GOAL OF THE EXERCISE: Which lines of the records below contain the word "como"? Show each one.

RAW DATA:
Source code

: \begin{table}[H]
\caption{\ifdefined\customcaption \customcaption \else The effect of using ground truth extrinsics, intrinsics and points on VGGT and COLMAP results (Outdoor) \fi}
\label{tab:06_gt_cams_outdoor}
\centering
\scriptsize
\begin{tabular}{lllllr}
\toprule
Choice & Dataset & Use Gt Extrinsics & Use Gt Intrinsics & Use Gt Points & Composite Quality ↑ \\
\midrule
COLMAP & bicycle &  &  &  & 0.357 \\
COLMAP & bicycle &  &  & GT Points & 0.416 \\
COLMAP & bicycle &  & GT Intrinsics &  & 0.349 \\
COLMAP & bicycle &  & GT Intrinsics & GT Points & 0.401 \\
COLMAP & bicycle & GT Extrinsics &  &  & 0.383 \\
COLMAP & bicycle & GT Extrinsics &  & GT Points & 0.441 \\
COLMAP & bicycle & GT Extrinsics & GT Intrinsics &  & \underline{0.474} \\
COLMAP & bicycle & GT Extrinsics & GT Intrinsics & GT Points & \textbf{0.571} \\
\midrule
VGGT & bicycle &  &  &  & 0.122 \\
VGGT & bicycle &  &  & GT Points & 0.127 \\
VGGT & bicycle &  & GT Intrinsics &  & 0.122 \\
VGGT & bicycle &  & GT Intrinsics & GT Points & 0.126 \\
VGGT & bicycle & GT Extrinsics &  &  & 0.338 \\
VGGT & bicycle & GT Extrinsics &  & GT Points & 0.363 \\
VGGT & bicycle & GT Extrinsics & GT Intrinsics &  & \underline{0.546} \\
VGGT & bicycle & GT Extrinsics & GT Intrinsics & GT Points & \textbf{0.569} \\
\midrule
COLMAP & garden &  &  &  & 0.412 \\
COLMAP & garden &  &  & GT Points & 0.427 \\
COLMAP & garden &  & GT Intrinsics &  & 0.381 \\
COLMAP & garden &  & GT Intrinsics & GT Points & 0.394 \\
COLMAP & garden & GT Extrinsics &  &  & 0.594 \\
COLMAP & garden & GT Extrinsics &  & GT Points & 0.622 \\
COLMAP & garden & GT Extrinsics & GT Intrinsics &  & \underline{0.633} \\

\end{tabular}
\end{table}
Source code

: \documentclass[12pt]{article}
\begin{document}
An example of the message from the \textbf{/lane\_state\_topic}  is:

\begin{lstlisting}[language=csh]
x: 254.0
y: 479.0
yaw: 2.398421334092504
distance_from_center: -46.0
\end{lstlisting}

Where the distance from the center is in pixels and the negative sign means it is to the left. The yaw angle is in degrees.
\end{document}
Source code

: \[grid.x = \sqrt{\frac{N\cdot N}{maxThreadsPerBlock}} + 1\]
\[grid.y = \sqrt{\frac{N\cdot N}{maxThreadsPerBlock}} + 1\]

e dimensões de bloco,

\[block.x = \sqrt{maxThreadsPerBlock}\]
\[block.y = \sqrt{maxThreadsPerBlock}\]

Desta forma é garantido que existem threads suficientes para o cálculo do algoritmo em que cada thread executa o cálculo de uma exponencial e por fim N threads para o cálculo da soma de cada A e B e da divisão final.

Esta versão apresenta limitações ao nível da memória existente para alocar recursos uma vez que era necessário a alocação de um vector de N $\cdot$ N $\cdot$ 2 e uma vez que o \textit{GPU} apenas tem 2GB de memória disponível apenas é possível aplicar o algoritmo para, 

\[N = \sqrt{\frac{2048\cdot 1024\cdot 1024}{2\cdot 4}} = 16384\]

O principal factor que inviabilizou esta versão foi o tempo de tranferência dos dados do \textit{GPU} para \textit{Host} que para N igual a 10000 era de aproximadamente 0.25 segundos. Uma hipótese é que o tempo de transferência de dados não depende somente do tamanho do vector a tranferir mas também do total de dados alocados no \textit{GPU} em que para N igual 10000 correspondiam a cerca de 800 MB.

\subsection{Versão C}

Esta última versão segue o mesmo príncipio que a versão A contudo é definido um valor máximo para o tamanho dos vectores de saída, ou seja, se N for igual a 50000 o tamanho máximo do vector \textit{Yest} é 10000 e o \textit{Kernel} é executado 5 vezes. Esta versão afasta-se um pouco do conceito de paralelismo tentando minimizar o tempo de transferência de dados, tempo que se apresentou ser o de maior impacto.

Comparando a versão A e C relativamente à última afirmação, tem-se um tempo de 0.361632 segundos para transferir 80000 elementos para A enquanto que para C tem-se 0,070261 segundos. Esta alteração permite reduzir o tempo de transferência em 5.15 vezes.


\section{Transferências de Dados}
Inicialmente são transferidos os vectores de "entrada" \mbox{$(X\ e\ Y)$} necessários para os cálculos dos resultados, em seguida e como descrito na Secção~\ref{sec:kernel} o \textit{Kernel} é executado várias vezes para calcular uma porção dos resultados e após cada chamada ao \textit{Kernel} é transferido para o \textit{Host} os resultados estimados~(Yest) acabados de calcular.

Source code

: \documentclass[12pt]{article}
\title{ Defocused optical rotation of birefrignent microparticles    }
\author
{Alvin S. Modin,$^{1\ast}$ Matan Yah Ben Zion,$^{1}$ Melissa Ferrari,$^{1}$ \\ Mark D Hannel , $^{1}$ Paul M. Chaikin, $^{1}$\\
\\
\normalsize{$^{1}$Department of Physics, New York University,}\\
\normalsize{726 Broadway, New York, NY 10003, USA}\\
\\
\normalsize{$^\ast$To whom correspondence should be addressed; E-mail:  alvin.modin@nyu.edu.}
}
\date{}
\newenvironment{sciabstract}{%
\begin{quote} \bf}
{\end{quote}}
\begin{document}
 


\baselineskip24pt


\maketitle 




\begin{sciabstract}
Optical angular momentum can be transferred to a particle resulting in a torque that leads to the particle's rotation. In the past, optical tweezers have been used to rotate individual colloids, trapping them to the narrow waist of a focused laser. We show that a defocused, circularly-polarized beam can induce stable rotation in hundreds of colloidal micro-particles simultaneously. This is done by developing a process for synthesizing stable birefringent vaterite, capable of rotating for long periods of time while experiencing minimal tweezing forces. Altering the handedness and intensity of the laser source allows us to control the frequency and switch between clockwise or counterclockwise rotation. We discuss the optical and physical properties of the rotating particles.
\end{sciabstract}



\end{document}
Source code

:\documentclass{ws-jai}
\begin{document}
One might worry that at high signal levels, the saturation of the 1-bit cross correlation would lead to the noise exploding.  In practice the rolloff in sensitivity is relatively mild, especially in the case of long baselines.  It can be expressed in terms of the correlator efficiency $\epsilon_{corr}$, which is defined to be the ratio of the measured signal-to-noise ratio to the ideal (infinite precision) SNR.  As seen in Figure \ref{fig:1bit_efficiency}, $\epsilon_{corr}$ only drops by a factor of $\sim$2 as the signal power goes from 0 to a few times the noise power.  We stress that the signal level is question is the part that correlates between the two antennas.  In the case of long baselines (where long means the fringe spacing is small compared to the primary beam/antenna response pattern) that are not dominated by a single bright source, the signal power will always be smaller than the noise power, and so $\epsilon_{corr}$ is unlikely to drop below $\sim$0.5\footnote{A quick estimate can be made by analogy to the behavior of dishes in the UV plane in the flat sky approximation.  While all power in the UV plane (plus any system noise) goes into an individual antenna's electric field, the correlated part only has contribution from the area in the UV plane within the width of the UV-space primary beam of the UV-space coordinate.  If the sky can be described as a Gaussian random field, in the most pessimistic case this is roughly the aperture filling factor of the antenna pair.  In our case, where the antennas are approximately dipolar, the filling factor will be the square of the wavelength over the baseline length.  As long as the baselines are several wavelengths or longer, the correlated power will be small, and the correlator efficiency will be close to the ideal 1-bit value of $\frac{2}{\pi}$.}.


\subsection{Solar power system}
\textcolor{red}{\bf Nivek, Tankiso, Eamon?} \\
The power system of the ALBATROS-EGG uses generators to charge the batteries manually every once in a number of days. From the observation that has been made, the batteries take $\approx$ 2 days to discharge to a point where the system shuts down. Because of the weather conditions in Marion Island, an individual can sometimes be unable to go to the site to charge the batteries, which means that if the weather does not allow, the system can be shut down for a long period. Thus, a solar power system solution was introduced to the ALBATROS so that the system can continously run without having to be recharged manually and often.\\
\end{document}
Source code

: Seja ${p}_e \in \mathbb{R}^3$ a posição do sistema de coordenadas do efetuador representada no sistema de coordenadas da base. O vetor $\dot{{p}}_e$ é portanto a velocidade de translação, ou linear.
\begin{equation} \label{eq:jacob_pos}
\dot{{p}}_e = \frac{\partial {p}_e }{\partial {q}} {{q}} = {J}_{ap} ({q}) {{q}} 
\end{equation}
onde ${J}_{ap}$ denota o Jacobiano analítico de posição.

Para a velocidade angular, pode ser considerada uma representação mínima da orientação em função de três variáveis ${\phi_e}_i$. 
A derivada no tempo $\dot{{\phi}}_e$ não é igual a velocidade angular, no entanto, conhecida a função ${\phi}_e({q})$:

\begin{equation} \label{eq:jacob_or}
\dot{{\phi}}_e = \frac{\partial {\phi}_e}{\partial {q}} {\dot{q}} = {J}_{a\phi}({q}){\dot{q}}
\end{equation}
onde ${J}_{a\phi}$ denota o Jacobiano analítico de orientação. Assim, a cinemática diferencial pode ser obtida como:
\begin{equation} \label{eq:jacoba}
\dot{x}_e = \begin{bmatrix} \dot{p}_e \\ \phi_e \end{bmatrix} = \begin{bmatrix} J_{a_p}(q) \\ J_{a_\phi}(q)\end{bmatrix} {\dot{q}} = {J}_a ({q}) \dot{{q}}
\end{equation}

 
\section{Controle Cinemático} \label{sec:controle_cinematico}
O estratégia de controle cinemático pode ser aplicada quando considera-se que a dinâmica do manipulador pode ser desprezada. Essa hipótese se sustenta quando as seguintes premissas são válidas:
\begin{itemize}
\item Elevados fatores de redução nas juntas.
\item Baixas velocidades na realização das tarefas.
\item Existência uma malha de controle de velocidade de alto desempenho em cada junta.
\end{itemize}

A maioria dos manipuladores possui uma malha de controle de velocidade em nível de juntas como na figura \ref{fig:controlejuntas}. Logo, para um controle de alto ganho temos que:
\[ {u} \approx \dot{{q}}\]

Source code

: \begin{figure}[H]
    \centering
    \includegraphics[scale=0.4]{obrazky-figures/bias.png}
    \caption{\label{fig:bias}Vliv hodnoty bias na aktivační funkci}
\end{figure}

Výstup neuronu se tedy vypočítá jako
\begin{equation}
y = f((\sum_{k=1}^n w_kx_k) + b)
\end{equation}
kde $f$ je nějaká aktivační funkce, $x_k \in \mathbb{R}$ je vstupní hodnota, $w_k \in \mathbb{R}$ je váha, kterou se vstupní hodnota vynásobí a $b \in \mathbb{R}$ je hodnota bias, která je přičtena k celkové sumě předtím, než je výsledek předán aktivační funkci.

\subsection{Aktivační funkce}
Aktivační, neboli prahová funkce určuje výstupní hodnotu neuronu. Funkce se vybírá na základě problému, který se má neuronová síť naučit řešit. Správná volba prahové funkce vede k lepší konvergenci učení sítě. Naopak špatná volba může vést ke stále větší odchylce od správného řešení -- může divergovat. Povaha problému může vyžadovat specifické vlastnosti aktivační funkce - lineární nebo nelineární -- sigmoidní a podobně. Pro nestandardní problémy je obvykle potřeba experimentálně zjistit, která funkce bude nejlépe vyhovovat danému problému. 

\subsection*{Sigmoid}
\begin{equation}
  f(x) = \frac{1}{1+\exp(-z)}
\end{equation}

COMPLETED TASK:
Inicialmente são transferidos os vectores de "entrada" \mbox{$(X\ e\ Y)$} necessários para os cálculos dos resultados, em seguida e como descrito na Secção~\ref{sec:kernel} o \textit{Kernel} é executado várias vezes para calcular uma porção dos resultados e após cada chamada ao \textit{Kernel} é transferido para o \textit{Host} os resultados estimados~(Yest) acabados de calcular.
onde ${J}_{a\phi}$ denota o Jacobiano analítico de orientação. Assim, a cinemática diferencial pode ser obtida como:
A maioria dos manipuladores possui uma malha de controle de velocidade em nível de juntas como na figura \ref{fig:controlejuntas}. Logo, para um controle de alto ganho temos que:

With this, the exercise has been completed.